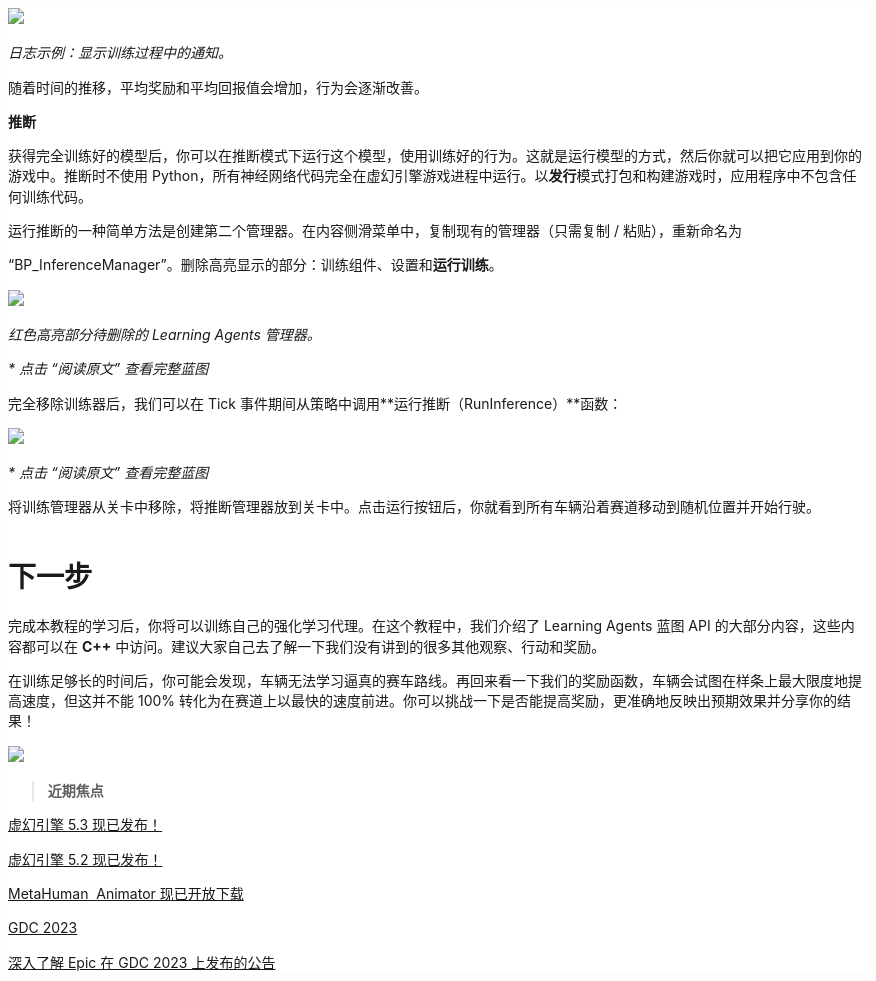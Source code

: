 ![](https://mmbiz.qpic.cn/mmbiz_png/s2uc3bvmFVDypEu9qscLrJnTAs6ZPhC5FV1PcORcxrLmFnIS1dzAC9QicugycwN01JnVnkaThhmcFn4umLMH4VA/640?wx_fmt=png)

_日志示例：显示训练过程中的通知。_

随着时间的推移，平均奖励和平均回报值会增加，行为会逐渐改善。

**推断**

获得完全训练好的模型后，你可以在推断模式下运行这个模型，使用训练好的行为。这就是运行模型的方式，然后你就可以把它应用到你的游戏中。推断时不使用 Python，所有神经网络代码完全在虚幻引擎游戏进程中运行。以**发行**模式打包和构建游戏时，应用程序中不包含任何训练代码。

运行推断的一种简单方法是创建第二个管理器。在内容侧滑菜单中，复制现有的管理器（只需复制 / 粘贴），重新命名为

“BP_InferenceManager”。删除高亮显示的部分：训练组件、设置和**运行训练**。

![](https://mmbiz.qpic.cn/mmbiz_png/s2uc3bvmFVDypEu9qscLrJnTAs6ZPhC5fHb0HPlVscicNfjkicOQZZbjmszW3BrbtibD7bSSOl5Zliaz5ApTx8dKVQ/640?wx_fmt=png)

_红色高亮部分待删除的 Learning Agents 管理器。_

_* 点击 “阅读原文” 查看完整蓝图_

完全移除训练器后，我们可以在 Tick 事件期间从策略中调用**运行推断（RunInference）**函数：

![](https://mmbiz.qpic.cn/mmbiz_png/s2uc3bvmFVDypEu9qscLrJnTAs6ZPhC5bwE6iaZeWlfStFDddicjf9Pz2v2HBM648xFJc5YicJXAxoP2XpkxaMNSA/640?wx_fmt=png)

_* 点击 “阅读原文” 查看完整蓝图_

将训练管理器从关卡中移除，将推断管理器放到关卡中。点击运行按钮后，你就看到所有车辆沿着赛道移动到随机位置并开始行驶。

**下一步**
=======

完成本教程的学习后，你将可以训练自己的强化学习代理。在这个教程中，我们介绍了 Learning Agents 蓝图 API 的大部分内容，这些内容都可以在 **C++** 中访问。建议大家自己去了解一下我们没有讲到的很多其他观察、行动和奖励。

在训练足够长的时间后，你可能会发现，车辆无法学习逼真的赛车路线。再回来看一下我们的奖励函数，车辆会试图在样条上最大限度地提高速度，但这并不能 100% 转化为在赛道上以最快的速度前进。你可以挑战一下是否能提高奖励，更准确地反映出预期效果并分享你的结果！

![](https://mmbiz.qpic.cn/mmbiz_jpg/s2uc3bvmFVCUOYtc43hqj5OlLs1INNkFAMlbo6pSKa1WPhVwUL6twoveF9w1fUNlmk7ahiaRUbcbFRkIyNHU1TA/640?wx_fmt=jpeg)  

> **近期焦点**

[虚幻引擎 5.3 现已发布！](http://mp.weixin.qq.com/s?__biz=MzAxNzMzODkyMA==&mid=2650673488&idx=1&sn=f096a5307224ce9c578060c85d806a0c&chksm=83edb617b49a3f010cf59205e7aba1cb5cc9ff65f29811b341e3c4c15a27325cdba310527997&scene=21#wechat_redirect)

[虚幻引擎 5.2 现已发布！](http://mp.weixin.qq.com/s?__biz=MzAxNzMzODkyMA==&mid=2650669967&idx=1&sn=d9ac536182889706734ce10f5f2bd2ab&chksm=83eda4c8b49a2dde4e138d2ef8a0273b5597cc26ba712868fe371c9a1801f227fc8098f6179f&scene=21#wechat_redirect)

[MetaHuman  Animator 现已开放下载](http://mp.weixin.qq.com/s?__biz=MzAxNzMzODkyMA==&mid=2650671035&idx=1&sn=3f931afdf56a5a3d26eb2100a913fc28&chksm=83eda0fcb49a29ea71393e244ecf538ad6e9170c04ff4bf433f42db5113dc9ffa201e0542efa&scene=21#wechat_redirect)

[GDC 2023](http://mp.weixin.qq.com/s?__biz=MzAxNzMzODkyMA==&mid=2650668167&idx=1&sn=b38929ca9af0c26b950832e6c1541172&chksm=83ee5bc0b499d2d60908985a552b8c8d6d91278bf614dc62010629d49b7d6670d606c28897e3&scene=21#wechat_redirect)

[深入了解 Epic 在 GDC 2023 上发布的公告](http://mp.weixin.qq.com/s?__biz=MzAxNzMzODkyMA==&mid=2650668900&idx=1&sn=7a79db905b2d826dd4ae3d342c436587&chksm=83ee5823b499d135996d9d76cd27ebe019804a0ccd251963dc5c5c7d62193b99e0d864cf3313&scene=21#wechat_redirect)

*TASK TO CARRY OUT:* The expected result is an exact transcription of the lines from the one containing "将训练管理器从关卡中移除，将" through the end of the records above; please include both ends.

*EXERCISE SOLUTION:*
将训练管理器从关卡中移除，将推断管理器放到关卡中。点击运行按钮后，你就看到所有车辆沿着赛道移动到随机位置并开始行驶。

**下一步**
=======

完成本教程的学习后，你将可以训练自己的强化学习代理。在这个教程中，我们介绍了 Learning Agents 蓝图 API 的大部分内容，这些内容都可以在 **C++** 中访问。建议大家自己去了解一下我们没有讲到的很多其他观察、行动和奖励。

在训练足够长的时间后，你可能会发现，车辆无法学习逼真的赛车路线。再回来看一下我们的奖励函数，车辆会试图在样条上最大限度地提高速度，但这并不能 100% 转化为在赛道上以最快的速度前进。你可以挑战一下是否能提高奖励，更准确地反映出预期效果并分享你的结果！

![](https://mmbiz.qpic.cn/mmbiz_jpg/s2uc3bvmFVCUOYtc43hqj5OlLs1INNkFAMlbo6pSKa1WPhVwUL6twoveF9w1fUNlmk7ahiaRUbcbFRkIyNHU1TA/640?wx_fmt=jpeg)  

> **近期焦点**

[虚幻引擎 5.3 现已发布！](http://mp.weixin.qq.com/s?__biz=MzAxNzMzODkyMA==&mid=2650673488&idx=1&sn=f096a5307224ce9c578060c85d806a0c&chksm=83edb617b49a3f010cf59205e7aba1cb5cc9ff65f29811b341e3c4c15a27325cdba310527997&scene=21#wechat_redirect)

[虚幻引擎 5.2 现已发布！](http://mp.weixin.qq.com/s?__biz=MzAxNzMzODkyMA==&mid=2650669967&idx=1&sn=d9ac536182889706734ce10f5f2bd2ab&chksm=83eda4c8b49a2dde4e138d2ef8a0273b5597cc26ba712868fe371c9a1801f227fc8098f6179f&scene=21#wechat_redirect)

[MetaHuman  Animator 现已开放下载](http://mp.weixin.qq.com/s?__biz=MzAxNzMzODkyMA==&mid=2650671035&idx=1&sn=3f931afdf56a5a3d26eb2100a913fc28&chksm=83eda0fcb49a29ea71393e244ecf538ad6e9170c04ff4bf433f42db5113dc9ffa201e0542efa&scene=21#wechat_redirect)

[GDC 2023](http://mp.weixin.qq.com/s?__biz=MzAxNzMzODkyMA==&mid=2650668167&idx=1&sn=b38929ca9af0c26b950832e6c1541172&chksm=83ee5bc0b499d2d60908985a552b8c8d6d91278bf614dc62010629d49b7d6670d606c28897e3&scene=21#wechat_redirect)

[深入了解 Epic 在 GDC 2023 上发布的公告](http://mp.weixin.qq.com/s?__biz=MzAxNzMzODkyMA==&mid=2650668900&idx=1&sn=7a79db905b2d826dd4ae3d342c436587&chksm=83ee5823b499d135996d9d76cd27ebe019804a0ccd251963dc5c5c7d62193b99e0d864cf3313&scene=21#wechat_redirect)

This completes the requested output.